AgentSkillsCN

specify-poker-observability-triage

利用 LGTM 堆栈(Grafana + Loki + Tempo + Mimir)与 docker compose 日志,对 specify-poker 的问题进行分类与调试,重点围绕 OpenTelemetry traceId 在网关/游戏/余额/玩家/事件/通知等模块间的关联性展开;适用于 E2E 测试失败、运行时出现 5xx 错误或 gRPC INTERNAL 错误、认证/入座失败,或类似生产环境的 compose 调试场景。

SKILL.md
--- frontmatter
name: specify-poker-observability-triage
description: Triage and debug specify-poker issues using the LGTM stack (Grafana + Loki + Tempo + Mimir) and docker compose logs, centered on OpenTelemetry traceId correlation across gateway/game/balance/player/event/notify; use for failing E2E tests, runtime 5xx/gRPC INTERNAL errors, auth/join-seat failures, or production-like compose debugging.

Specify Poker Observability Triage

Quick Start (Local Compose)

  • Grafana: http://localhost:3001 (datasources: Prometheus (Mimir), Loki, Tempo)
  • Tail logs: docker compose logs -f gateway

Workflow Decision Tree

A) You have a traceId (preferred)

  1. Confirm the boundary error (usually gateway):
    • docker compose logs --since 10m gateway | rg '<traceId>|\"level\":\"error\"'
  2. Loki (log correlation across services):
    • Explore → Loki → query:
      • {service=~"gateway|game|balance|player|event|notify"} | json | traceId="<traceId>"
  3. Tempo (distributed trace):
    • Explore → Tempo → paste <traceId> (find the first error span; note service.name, RPC/HTTP route, and status).
  4. Fix the root cause and re-run the smallest repro (one failing test or one request).

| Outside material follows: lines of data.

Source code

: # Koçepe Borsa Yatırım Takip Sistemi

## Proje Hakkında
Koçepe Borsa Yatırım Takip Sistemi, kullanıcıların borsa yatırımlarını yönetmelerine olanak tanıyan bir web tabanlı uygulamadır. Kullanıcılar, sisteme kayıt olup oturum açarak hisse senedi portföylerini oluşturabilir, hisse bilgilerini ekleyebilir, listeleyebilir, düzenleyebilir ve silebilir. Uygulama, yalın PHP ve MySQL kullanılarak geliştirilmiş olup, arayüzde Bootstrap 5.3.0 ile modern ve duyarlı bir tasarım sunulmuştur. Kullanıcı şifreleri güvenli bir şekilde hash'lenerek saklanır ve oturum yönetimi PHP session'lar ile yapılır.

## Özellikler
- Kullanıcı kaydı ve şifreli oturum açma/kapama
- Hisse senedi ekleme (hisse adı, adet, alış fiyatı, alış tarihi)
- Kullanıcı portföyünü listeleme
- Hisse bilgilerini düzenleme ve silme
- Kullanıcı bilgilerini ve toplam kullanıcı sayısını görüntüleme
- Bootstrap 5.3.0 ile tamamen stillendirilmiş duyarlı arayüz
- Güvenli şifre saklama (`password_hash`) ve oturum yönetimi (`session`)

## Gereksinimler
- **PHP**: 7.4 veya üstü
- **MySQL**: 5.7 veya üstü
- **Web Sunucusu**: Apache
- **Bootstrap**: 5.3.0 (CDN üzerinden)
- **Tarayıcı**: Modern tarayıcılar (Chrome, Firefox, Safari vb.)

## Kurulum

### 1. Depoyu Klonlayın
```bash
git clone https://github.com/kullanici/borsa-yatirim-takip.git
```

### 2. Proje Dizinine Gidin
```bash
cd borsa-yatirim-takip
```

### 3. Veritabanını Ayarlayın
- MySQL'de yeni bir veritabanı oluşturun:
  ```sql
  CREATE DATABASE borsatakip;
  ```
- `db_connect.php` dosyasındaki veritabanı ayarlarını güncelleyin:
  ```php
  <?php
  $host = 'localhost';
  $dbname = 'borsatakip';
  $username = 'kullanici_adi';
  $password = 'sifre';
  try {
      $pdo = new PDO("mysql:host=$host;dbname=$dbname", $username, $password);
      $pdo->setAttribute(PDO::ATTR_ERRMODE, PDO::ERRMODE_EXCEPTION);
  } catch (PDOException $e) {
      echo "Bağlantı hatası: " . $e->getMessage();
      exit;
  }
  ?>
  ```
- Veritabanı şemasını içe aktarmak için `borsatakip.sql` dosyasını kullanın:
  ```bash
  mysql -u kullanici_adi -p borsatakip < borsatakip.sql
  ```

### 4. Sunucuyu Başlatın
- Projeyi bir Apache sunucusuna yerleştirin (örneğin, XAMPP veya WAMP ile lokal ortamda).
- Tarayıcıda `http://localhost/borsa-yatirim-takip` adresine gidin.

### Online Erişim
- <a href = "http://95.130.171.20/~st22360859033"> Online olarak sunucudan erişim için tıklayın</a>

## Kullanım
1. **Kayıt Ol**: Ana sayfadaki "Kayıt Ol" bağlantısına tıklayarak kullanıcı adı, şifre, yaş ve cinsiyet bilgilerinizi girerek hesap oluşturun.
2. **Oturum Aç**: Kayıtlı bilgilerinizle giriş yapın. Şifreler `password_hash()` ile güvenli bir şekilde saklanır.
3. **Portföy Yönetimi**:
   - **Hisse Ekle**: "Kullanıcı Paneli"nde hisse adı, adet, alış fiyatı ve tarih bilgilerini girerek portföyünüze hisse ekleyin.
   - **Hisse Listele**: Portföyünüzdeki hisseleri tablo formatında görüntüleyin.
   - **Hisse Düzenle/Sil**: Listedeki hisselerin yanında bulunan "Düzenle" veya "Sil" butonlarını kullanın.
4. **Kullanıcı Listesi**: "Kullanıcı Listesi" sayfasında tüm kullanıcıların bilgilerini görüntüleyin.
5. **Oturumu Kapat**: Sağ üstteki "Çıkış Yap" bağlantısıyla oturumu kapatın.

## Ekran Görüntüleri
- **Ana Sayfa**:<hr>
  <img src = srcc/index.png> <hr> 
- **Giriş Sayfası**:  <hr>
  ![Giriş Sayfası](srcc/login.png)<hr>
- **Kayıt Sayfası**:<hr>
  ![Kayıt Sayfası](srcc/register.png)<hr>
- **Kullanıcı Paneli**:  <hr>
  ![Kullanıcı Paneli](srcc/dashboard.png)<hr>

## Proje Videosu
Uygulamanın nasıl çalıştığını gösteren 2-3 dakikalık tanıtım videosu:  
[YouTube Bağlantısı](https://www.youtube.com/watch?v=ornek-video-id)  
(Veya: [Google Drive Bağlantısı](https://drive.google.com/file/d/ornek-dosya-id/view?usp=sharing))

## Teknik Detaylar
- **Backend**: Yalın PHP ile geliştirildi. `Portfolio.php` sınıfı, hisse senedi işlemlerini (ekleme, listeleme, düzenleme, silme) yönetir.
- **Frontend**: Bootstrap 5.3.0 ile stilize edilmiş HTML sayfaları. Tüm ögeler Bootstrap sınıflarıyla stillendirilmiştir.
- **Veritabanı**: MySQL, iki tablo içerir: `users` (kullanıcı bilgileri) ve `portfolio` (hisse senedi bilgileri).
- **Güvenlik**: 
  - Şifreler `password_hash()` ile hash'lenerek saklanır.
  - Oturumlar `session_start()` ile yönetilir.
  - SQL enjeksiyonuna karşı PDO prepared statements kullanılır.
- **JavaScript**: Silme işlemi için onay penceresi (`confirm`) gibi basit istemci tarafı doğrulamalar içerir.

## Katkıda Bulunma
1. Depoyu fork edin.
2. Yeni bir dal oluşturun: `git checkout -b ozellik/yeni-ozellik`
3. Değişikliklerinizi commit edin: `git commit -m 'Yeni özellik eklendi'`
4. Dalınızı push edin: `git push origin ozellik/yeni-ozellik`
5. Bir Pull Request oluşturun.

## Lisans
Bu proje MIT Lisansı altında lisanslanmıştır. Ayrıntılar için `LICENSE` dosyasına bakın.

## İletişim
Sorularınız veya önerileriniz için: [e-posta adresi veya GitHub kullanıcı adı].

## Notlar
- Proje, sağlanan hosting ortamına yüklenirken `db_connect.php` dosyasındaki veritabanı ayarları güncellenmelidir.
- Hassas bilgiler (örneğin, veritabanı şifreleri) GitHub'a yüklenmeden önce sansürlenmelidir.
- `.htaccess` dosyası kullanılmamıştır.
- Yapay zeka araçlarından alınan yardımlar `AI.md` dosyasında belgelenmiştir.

B) You do not have a traceId

  1. Start from the “closest” boundary:
    • UI symptom → gateway
    • gRPC INTERNAL between services → callee service (game, balance, player, event, notify)
  2. Loki search by stable identifiers:
    • Error string: {service="gateway"} |= "ACCOUNT_NOT_FOUND"
    • User/table IDs (from URL or payload): {service="gateway"} |= "37d501f4-..." or {service="gateway"} | json | userId="..."
    • HTTP path: {service="gateway"} |= "/api/tables/"
  3. Extract traceId from the matching log line, then switch to workflow A.

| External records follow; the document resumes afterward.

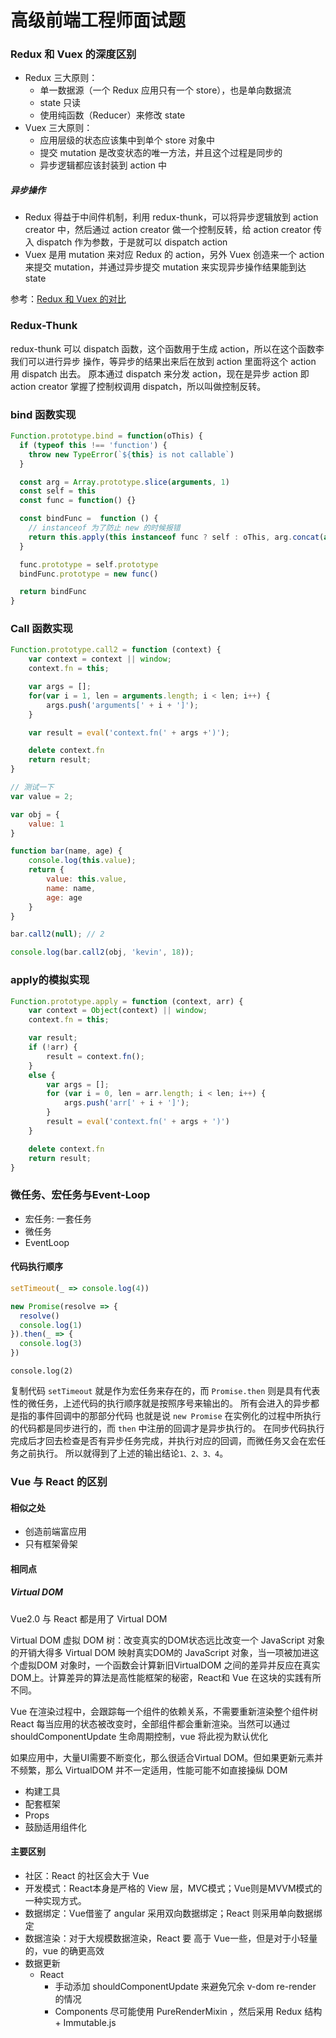 # 高级前端工程师面试题

### Redux 和 Vuex 的深度区别

- Redux 三大原则：
    - 单一数据源（一个 Redux 应用只有一个 store），也是单向数据流 
    - state 只读
    - 使用纯函数（Reducer）来修改 state
- Vuex 三大原则：
    - 应用层级的状态应该集中到单个 store 对象中
    - 提交 mutation 是改变状态的唯一方法，并且这个过程是同步的
    - 异步逻辑都应该封装到 action 中

##### 异步操作

- Redux 得益于中间件机制，利用 redux-thunk，可以将异步逻辑放到 action creator 中，然后通过 action creator 做一个控制反转，给 action creator 传入 dispatch 作为参数，于是就可以 dispatch action   
- Vuex 是用 mutation 来对应 Redux 的 action，另外 Vuex 创造来一个 action 来提交 mutation，并通过异步提交 mutation 来实现异步操作结果能到达 state

参考：[Redux 和 Vuex 的对比](https://juejin.im/post/5d6a6997e51d4561a54b69f6)

### Redux-Thunk

redux-thunk 可以 dispatch 函数，这个函数用于生成 action，所以在这个函数李 我们可以进行异步 操作，等异步的结果出来后在放到 action 里面将这个 action 用 dispatch 出去。
原本通过 dispatch 来分发 action，现在是异步 action 即 action creator 掌握了控制权调用 dispatch，所以叫做控制反转。

### bind 函数实现

```js
Function.prototype.bind = function(oThis) {
  if (typeof this !== 'function') {
    throw new TypeError(`${this} is not callable`)
  }

  const arg = Array.prototype.slice(arguments, 1)
  const self = this
  const func = function() {}

  const bindFunc =  function () {
    // instanceof 为了防止 new 的时候报错
    return this.apply(this instanceof func ? self : oThis, arg.concat(arguments))
  }

  func.prototype = self.prototype
  bindFunc.prototype = new func()

  return bindFunc
}
```

### Call 函数实现
 
```js
Function.prototype.call2 = function (context) {
    var context = context || window;
    context.fn = this;

    var args = [];
    for(var i = 1, len = arguments.length; i < len; i++) {
        args.push('arguments[' + i + ']');
    }

    var result = eval('context.fn(' + args +')');

    delete context.fn
    return result;
}

// 测试一下
var value = 2;

var obj = {
    value: 1
}

function bar(name, age) {
    console.log(this.value);
    return {
        value: this.value,
        name: name,
        age: age
    }
}

bar.call2(null); // 2

console.log(bar.call2(obj, 'kevin', 18));
```

### apply的模拟实现

```js
Function.prototype.apply = function (context, arr) {
    var context = Object(context) || window;
    context.fn = this;

    var result;
    if (!arr) {
        result = context.fn();
    }
    else {
        var args = [];
        for (var i = 0, len = arr.length; i < len; i++) {
            args.push('arr[' + i + ']');
        }
        result = eval('context.fn(' + args + ')')
    }

    delete context.fn
    return result;
}
```

### 微任务、宏任务与Event-Loop

- 宏任务: 一套任务
- 微任务
- EventLoop

#### 代码执行顺序

```js
setTimeout(_ => console.log(4))

new Promise(resolve => {
  resolve()
  console.log(1)
}).then(_ => {
  console.log(3)
})
```

`console.log(2)`

复制代码 `setTimeout` 就是作为宏任务来存在的，而 `Promise.then` 则是具有代表性的微任务，上述代码的执行顺序就是按照序号来输出的。
所有会进入的异步都是指的事件回调中的那部分代码
也就是说 `new Promise` 在实例化的过程中所执行的代码都是同步进行的，而 `then` 中注册的回调才是异步执行的。
在同步代码执行完成后才回去检查是否有异步任务完成，并执行对应的回调，而微任务又会在宏任务之前执行。
所以就得到了上述的输出结论`1、2、3、4`。

### Vue 与 React 的区别

#### 相似之处

- 创造前端富应用
- 只有框架骨架

#### 相同点

##### Virtual DOM

Vue2.0 与 React 都是用了 Virtual DOM

Virtual DOM 虚拟 DOM 树：改变真实的DOM状态远比改变一个 JavaScript 对象的开销大得多
Virtual DOM 映射真实DOM的 JavaScript 对象，当一项被加进这个虚拟DOM 对象时，一个函数会计算新旧VirtualDOM 之间的差异并反应在真实DOM上。计算差异的算法是高性能框架的秘密，React和 Vue 在这块的实践有所不同。

Vue 在渲染过程中，会跟踪每一个组件的依赖关系，不需要重新渲染整个组件树
React 每当应用的状态被改变时，全部组件都会重新渲染。当然可以通过 shouldComponentUpdate 生命周期控制，vue 将此视为默认优化

如果应用中，大量UI需要不断变化，那么很适合Virtual DOM。但如果更新元素并不频繁，那么 VirtualDOM 并不一定适用，性能可能不如直接操纵 DOM

- 构建工具
- 配套框架
- Props
- 鼓励适用组件化

#### 主要区别

- 社区：React 的社区会大于 Vue
- 开发模式：React本身是严格的 View 层，MVC模式；Vue则是MVVM模式的一种实现方式。
- 数据绑定：Vue借鉴了 angular 采用双向数据绑定；React 则采用单向数据绑定
- 数据渲染：对于大规模数据渲染，React 要 高于 Vue一些，但是对于小轻量的，vue 的确更高效
- 数据更新
    - React
        - 手动添加 shouldComponentUpdate 来避免冗余 v-dom re-render 的情况
        - Components 尽可能使用 PureRenderMixin ，然后采用 Redux 结构 + Immutable.js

Loki Queries (Useful Defaults)

  • Errors for one service: {service="gateway"} | json | level="error"
  • All services for one trace: {service=~"gateway|game|balance|player|event|notify"} | json | traceId="<traceId>"
  • gRPC failures: {service=~"gateway|game|balance|player|event|notify"} | json | err.code!=0

Gameplay Stall Quick Checks

  • Stuck on PREFLOP / turn never advances:
    • Inspect state: curl -sS -H "Authorization: Bearer $TOKEN" "http://localhost:4000/api/tables/$TABLE_ID/state"
    • Look for hand.turn pointing at an EMPTY/inactive seat, or duplicate user_id across seats.
    • Game logs: docker compose logs --since 10m game | rg 'turn\\.repair\\.failed|NOT_YOUR_TURN'
    • Deep dive: use .codex/skills/specify-poker-game-stall-triage/SKILL.md.

Tempo Tips

  • Gateway logs include traceId/spanId via Pino + OTel context.
  • If a trace is missing spans, confirm the failing request actually hit the compose stack (not a locally-started service) and that OTEL_EXPORTER_OTLP_ENDPOINT is set for the service.
  • If Grafana trace search fails with invalid start ... value out of range, confirm tempo-grafana-proxy is running and Grafana’s Tempo datasource URL points to http://tempo-grafana-proxy:3200 (Grafana uses ms, Tempo api/search expects seconds).
  • Service Map depends on metrics produced from traces (OTel Collector servicegraph/spanmetrics); quick check: traces_service_graph_request_total should exist in the Prometheus datasource (backed by Mimir).
  • For a focused “Grafana + Tempo traces/service map” playbook, use .codex/skills/specify-poker-tempo-grafana-traces/SKILL.md.

Metrics (When It’s Intermittent)

  • Use Grafana dashboards first (they’re provisioned in infra/grafana/dashboards/).
  • If you need a quick “is it spiking?” view:
    • In Grafana Explore (Prometheus datasource), run count by (job) (process_cpu_user_seconds_total) to confirm all services are emitting metrics.
    • Look for request error-rate or latency panels; then pivot back to Loki/Tempo for the specific trace(s).

Scripts

scripts/

  • scripts/loki_by_trace.py: Query Loki’s HTTP API for a given traceId and print matching log lines.